◆ **ASSIGNMENT**
Look through the data that follows and say how many of its lines contain "Mesh", giving the number only.

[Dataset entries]

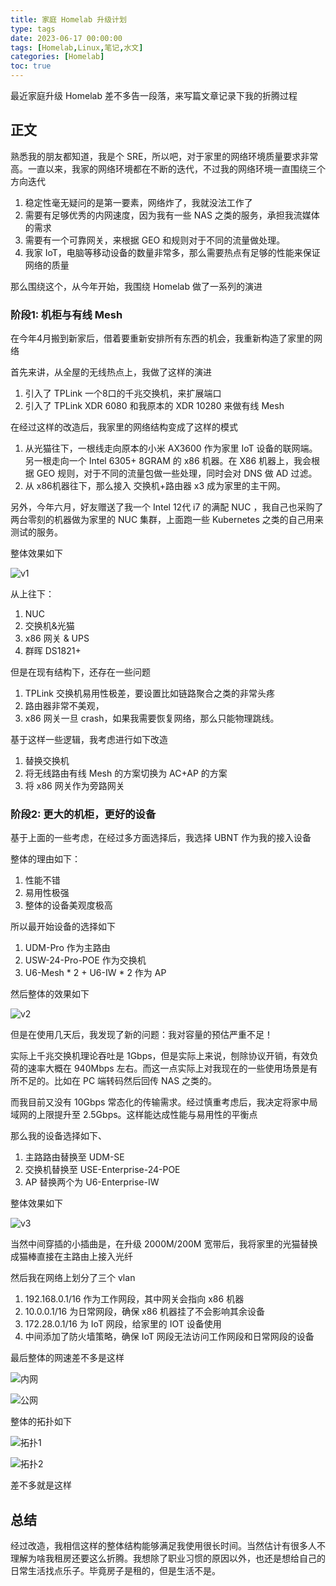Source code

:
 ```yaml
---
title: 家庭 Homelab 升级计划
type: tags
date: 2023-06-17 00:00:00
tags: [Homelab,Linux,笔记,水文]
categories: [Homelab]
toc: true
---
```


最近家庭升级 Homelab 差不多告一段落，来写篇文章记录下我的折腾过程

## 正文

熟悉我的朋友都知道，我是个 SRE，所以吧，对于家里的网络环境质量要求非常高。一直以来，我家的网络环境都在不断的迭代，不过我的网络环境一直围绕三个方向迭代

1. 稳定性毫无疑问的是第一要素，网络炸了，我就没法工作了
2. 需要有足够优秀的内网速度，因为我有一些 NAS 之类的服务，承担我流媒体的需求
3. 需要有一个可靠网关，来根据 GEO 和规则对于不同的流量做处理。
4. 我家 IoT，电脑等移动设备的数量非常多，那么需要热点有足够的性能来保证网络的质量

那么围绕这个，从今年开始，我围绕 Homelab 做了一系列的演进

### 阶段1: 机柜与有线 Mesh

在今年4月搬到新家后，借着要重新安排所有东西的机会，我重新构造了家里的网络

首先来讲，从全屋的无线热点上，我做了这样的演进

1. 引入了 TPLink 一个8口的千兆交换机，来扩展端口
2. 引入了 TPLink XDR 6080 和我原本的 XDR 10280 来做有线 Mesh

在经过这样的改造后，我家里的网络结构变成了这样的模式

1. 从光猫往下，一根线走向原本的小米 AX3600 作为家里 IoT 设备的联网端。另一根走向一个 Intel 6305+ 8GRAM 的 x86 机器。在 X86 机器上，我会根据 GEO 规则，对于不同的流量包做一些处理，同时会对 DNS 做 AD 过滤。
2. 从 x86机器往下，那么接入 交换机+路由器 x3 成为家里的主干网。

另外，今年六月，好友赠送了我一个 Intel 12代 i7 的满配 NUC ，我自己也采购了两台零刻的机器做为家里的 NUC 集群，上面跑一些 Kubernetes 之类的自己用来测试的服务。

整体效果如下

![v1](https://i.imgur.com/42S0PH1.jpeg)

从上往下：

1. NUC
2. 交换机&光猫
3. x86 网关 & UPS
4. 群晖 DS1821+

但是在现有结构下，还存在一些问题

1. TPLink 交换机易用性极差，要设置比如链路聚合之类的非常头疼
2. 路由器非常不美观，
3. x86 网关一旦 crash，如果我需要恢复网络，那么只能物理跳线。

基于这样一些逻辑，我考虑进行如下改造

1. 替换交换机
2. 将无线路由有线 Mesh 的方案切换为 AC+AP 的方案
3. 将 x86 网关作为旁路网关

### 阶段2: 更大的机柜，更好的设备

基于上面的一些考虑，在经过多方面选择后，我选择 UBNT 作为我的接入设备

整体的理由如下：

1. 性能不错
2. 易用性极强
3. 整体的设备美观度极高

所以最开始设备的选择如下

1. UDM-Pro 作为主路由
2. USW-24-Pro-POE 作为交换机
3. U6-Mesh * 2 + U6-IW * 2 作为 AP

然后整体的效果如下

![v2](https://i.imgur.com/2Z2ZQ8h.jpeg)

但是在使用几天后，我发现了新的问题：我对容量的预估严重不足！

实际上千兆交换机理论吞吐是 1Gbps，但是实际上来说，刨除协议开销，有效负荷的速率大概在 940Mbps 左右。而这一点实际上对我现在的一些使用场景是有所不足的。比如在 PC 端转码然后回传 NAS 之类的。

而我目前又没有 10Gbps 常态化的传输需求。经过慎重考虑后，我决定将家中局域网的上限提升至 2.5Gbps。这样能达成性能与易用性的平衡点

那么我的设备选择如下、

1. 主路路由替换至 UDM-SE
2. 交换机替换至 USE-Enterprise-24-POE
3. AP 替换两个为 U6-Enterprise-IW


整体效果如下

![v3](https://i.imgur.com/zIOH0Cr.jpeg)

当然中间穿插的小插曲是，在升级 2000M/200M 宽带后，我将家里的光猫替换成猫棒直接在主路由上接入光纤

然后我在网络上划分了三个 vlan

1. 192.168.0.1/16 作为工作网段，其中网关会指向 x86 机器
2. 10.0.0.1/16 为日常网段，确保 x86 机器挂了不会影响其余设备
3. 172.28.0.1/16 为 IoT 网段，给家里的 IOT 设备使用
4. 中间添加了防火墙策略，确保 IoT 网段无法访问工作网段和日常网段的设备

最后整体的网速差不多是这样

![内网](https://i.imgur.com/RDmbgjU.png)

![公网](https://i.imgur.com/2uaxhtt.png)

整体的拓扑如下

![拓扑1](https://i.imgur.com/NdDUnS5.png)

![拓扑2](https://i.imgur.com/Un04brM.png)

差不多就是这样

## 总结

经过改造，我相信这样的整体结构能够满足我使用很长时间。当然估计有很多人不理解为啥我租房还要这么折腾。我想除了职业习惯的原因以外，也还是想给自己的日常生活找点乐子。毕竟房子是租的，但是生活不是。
* * *
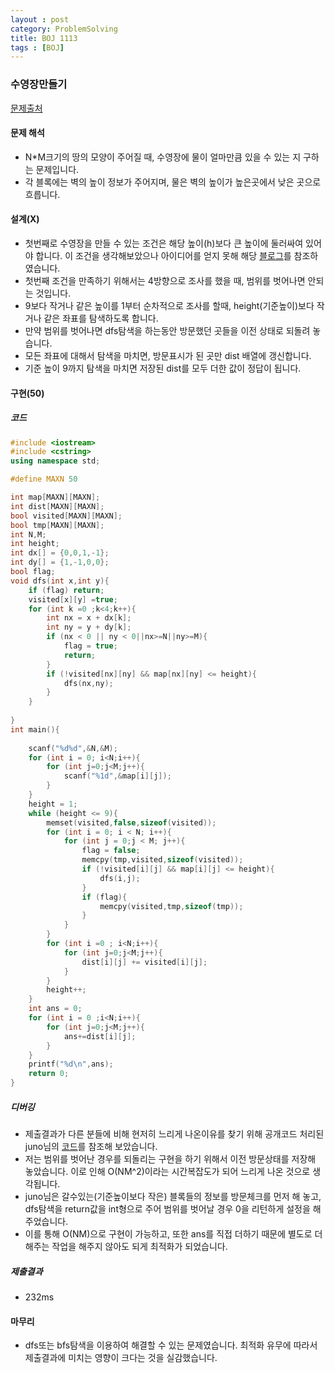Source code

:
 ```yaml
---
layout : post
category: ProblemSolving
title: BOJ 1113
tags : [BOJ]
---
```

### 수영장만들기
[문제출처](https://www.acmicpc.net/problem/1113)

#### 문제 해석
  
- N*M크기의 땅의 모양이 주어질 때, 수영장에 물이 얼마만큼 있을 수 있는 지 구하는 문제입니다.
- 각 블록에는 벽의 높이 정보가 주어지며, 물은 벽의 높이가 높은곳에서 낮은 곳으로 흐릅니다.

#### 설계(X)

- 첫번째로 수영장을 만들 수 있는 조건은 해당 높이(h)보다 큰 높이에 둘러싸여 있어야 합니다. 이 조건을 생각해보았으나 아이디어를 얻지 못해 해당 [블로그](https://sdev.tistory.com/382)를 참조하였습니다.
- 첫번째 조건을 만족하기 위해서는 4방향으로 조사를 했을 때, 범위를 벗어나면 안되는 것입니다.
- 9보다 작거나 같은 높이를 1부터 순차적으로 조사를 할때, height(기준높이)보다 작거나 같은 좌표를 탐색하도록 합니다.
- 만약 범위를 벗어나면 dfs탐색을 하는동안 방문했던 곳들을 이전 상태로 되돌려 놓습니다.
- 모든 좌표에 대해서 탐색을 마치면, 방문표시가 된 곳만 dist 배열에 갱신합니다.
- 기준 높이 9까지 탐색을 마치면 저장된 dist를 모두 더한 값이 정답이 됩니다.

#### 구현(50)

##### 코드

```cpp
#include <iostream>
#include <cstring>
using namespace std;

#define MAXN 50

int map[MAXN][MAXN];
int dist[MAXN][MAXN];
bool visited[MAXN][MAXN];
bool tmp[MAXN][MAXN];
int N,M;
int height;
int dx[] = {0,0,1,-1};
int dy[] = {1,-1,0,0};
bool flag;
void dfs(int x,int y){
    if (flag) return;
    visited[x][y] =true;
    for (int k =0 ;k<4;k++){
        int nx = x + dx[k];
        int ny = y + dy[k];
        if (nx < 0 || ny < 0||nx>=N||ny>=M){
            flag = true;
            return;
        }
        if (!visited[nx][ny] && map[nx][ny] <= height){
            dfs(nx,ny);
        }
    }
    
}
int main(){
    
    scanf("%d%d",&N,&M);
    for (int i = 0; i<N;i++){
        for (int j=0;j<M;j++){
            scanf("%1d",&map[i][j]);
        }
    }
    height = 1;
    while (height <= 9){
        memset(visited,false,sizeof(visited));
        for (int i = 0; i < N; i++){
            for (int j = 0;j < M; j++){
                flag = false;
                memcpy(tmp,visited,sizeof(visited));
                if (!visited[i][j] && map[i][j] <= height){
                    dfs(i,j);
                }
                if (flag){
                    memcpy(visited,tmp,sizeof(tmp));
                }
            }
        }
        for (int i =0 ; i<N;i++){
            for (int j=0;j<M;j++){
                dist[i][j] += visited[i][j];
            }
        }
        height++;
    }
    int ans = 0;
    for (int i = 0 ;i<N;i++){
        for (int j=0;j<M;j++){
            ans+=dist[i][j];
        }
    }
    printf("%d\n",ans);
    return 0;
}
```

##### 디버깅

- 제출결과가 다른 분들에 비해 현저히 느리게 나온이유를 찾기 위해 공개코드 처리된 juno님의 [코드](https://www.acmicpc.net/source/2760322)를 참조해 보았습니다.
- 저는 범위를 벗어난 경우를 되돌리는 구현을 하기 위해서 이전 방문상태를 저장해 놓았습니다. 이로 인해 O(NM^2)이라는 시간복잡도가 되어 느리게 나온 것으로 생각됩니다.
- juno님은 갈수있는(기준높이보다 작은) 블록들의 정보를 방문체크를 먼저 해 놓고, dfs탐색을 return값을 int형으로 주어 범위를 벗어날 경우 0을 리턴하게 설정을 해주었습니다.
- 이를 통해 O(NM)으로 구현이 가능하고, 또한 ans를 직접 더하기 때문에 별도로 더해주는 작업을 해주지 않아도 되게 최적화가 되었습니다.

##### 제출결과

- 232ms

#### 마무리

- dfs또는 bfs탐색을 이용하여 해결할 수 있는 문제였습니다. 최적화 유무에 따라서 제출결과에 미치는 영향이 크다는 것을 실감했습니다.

◆ **RESULT OF THIS EXERCISE**
4